-- Task instructions --
The full set of entries, reproduced exactly, is the expected answer.

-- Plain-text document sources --
━━━━━━━━━━━━━━━━

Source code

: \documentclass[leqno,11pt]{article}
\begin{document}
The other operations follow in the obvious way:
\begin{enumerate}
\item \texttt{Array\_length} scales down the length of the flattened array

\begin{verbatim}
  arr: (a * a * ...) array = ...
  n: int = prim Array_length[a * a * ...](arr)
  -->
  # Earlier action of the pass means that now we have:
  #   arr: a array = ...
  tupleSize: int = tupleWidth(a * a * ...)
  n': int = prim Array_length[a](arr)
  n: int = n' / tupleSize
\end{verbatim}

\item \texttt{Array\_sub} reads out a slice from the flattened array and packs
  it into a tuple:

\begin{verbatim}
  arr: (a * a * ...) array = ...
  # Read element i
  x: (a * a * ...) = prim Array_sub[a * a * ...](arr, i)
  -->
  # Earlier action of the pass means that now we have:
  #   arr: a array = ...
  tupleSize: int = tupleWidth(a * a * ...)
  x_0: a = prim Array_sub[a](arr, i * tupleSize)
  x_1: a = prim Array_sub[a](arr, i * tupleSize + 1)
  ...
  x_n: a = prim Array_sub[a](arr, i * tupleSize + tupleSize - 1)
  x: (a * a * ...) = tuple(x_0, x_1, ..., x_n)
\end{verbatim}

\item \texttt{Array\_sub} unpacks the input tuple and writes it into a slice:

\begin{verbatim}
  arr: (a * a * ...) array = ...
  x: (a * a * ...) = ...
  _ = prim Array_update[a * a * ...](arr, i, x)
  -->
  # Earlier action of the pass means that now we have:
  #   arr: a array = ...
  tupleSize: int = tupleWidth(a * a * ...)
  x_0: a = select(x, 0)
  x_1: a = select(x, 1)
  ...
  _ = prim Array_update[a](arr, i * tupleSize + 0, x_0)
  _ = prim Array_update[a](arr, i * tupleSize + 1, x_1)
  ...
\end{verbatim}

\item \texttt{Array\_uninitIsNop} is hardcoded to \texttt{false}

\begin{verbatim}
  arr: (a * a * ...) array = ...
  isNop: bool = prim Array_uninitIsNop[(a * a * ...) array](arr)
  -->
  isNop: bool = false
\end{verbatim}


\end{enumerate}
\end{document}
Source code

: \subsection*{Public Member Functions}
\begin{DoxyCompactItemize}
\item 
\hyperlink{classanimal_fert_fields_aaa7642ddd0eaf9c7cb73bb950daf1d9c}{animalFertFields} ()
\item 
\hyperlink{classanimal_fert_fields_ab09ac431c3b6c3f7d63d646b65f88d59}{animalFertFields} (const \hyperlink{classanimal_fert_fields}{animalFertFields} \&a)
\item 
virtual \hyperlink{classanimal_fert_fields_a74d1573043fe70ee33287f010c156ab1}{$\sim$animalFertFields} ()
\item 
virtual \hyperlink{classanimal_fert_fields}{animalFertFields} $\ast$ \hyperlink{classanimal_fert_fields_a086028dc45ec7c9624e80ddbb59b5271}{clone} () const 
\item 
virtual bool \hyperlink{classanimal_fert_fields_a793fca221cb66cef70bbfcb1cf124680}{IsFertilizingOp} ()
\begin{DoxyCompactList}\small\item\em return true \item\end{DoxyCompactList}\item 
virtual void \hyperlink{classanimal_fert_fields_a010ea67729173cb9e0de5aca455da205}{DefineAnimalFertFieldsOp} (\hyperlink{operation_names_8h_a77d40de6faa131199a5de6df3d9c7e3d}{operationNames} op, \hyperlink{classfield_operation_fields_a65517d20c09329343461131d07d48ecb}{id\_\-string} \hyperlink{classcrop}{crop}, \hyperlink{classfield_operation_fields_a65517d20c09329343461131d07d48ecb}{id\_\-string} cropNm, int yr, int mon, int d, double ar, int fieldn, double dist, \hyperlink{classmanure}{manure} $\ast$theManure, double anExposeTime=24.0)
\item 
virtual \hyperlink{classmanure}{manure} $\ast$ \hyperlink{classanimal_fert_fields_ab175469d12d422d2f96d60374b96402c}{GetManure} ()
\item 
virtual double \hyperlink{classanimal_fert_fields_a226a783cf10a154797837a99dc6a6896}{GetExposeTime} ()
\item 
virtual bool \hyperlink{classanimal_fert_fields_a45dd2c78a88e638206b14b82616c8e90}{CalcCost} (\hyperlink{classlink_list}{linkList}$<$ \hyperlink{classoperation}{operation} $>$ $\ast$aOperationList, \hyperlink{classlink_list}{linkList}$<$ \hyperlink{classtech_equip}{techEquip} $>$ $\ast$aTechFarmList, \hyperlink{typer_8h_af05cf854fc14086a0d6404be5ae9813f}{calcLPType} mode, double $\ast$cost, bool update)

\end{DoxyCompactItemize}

━━━━━━━━━━━━━━━━

-- Written solution --
Source code

: \documentclass[leqno,11pt]{article}
\begin{document}
The other operations follow in the obvious way:
\begin{enumerate}
\item \texttt{Array\_length} scales down the length of the flattened array

\begin{verbatim}
  arr: (a * a * ...) array = ...
  n: int = prim Array_length[a * a * ...](arr)
  -->
  # Earlier action of the pass means that now we have:
  #   arr: a array = ...
  tupleSize: int = tupleWidth(a * a * ...)
  n': int = prim Array_length[a](arr)
  n: int = n' / tupleSize
\end{verbatim}

\item \texttt{Array\_sub} reads out a slice from the flattened array and packs
  it into a tuple:

\begin{verbatim}
  arr: (a * a * ...) array = ...
  # Read element i
  x: (a * a * ...) = prim Array_sub[a * a * ...](arr, i)
  -->
  # Earlier action of the pass means that now we have:
  #   arr: a array = ...
  tupleSize: int = tupleWidth(a * a * ...)
  x_0: a = prim Array_sub[a](arr, i * tupleSize)
  x_1: a = prim Array_sub[a](arr, i * tupleSize + 1)
  ...
  x_n: a = prim Array_sub[a](arr, i * tupleSize + tupleSize - 1)
  x: (a * a * ...) = tuple(x_0, x_1, ..., x_n)
\end{verbatim}

\item \texttt{Array\_sub} unpacks the input tuple and writes it into a slice:

\begin{verbatim}
  arr: (a * a * ...) array = ...
  x: (a * a * ...) = ...
  _ = prim Array_update[a * a * ...](arr, i, x)
  -->
  # Earlier action of the pass means that now we have:
  #   arr: a array = ...
  tupleSize: int = tupleWidth(a * a * ...)
  x_0: a = select(x, 0)
  x_1: a = select(x, 1)
  ...
  _ = prim Array_update[a](arr, i * tupleSize + 0, x_0)
  _ = prim Array_update[a](arr, i * tupleSize + 1, x_1)
  ...
\end{verbatim}

\item \texttt{Array\_uninitIsNop} is hardcoded to \texttt{false}

\begin{verbatim}
  arr: (a * a * ...) array = ...
  isNop: bool = prim Array_uninitIsNop[(a * a * ...) array](arr)
  -->
  isNop: bool = false
\end{verbatim}


\end{enumerate}
\end{document}
Source code

: \subsection*{Public Member Functions}
\begin{DoxyCompactItemize}
\item 
\hyperlink{classanimal_fert_fields_aaa7642ddd0eaf9c7cb73bb950daf1d9c}{animalFertFields} ()
\item 
\hyperlink{classanimal_fert_fields_ab09ac431c3b6c3f7d63d646b65f88d59}{animalFertFields} (const \hyperlink{classanimal_fert_fields}{animalFertFields} \&a)
\item 
virtual \hyperlink{classanimal_fert_fields_a74d1573043fe70ee33287f010c156ab1}{$\sim$animalFertFields} ()
\item 
virtual \hyperlink{classanimal_fert_fields}{animalFertFields} $\ast$ \hyperlink{classanimal_fert_fields_a086028dc45ec7c9624e80ddbb59b5271}{clone} () const 
\item 
virtual bool \hyperlink{classanimal_fert_fields_a793fca221cb66cef70bbfcb1cf124680}{IsFertilizingOp} ()
\begin{DoxyCompactList}\small\item\em return true \item\end{DoxyCompactList}\item 
virtual void \hyperlink{classanimal_fert_fields_a010ea67729173cb9e0de5aca455da205}{DefineAnimalFertFieldsOp} (\hyperlink{operation_names_8h_a77d40de6faa131199a5de6df3d9c7e3d}{operationNames} op, \hyperlink{classfield_operation_fields_a65517d20c09329343461131d07d48ecb}{id\_\-string} \hyperlink{classcrop}{crop}, \hyperlink{classfield_operation_fields_a65517d20c09329343461131d07d48ecb}{id\_\-string} cropNm, int yr, int mon, int d, double ar, int fieldn, double dist, \hyperlink{classmanure}{manure} $\ast$theManure, double anExposeTime=24.0)
\item 
virtual \hyperlink{classmanure}{manure} $\ast$ \hyperlink{classanimal_fert_fields_ab175469d12d422d2f96d60374b96402c}{GetManure} ()
\item 
virtual double \hyperlink{classanimal_fert_fields_a226a783cf10a154797837a99dc6a6896}{GetExposeTime} ()
\item 
virtual bool \hyperlink{classanimal_fert_fields_a45dd2c78a88e638206b14b82616c8e90}{CalcCost} (\hyperlink{classlink_list}{linkList}$<$ \hyperlink{classoperation}{operation} $>$ $\ast$aOperationList, \hyperlink{classlink_list}{linkList}$<$ \hyperlink{classtech_equip}{techEquip} $>$ $\ast$aTechFarmList, \hyperlink{typer_8h_af05cf854fc14086a0d6404be5ae9813f}{calcLPType} mode, double $\ast$cost, bool update)

\end{DoxyCompactItemize}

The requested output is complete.